Records drawn from a dataset
'''
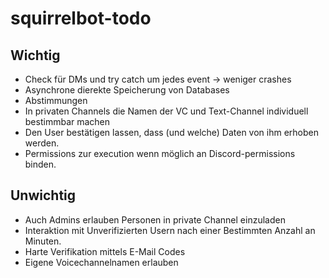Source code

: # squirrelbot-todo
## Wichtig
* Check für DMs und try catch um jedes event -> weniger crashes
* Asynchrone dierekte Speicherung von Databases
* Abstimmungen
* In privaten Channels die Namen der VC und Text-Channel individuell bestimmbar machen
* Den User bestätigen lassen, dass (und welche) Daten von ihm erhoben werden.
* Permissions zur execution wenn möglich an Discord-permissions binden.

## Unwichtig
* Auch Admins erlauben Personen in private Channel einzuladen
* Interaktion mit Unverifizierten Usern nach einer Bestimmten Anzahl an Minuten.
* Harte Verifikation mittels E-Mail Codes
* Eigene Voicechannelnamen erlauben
'''
'''
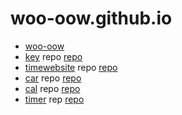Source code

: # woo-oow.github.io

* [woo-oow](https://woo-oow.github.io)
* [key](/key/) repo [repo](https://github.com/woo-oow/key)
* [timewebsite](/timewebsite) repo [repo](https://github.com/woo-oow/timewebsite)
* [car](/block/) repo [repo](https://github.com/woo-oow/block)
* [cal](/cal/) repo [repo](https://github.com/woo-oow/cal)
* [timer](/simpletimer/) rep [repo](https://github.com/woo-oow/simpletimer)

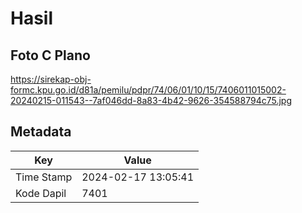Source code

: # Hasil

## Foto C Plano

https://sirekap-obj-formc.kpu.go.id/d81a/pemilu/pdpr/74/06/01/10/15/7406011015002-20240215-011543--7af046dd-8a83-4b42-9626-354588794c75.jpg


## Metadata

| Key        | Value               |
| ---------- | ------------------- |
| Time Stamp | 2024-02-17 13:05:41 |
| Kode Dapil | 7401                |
'''
Required action: Select every line above that contains the word "erlauben", and copy it.

Output of the task:
* Auch Admins erlauben Personen in private Channel einzuladen
* Eigene Voicechannelnamen erlauben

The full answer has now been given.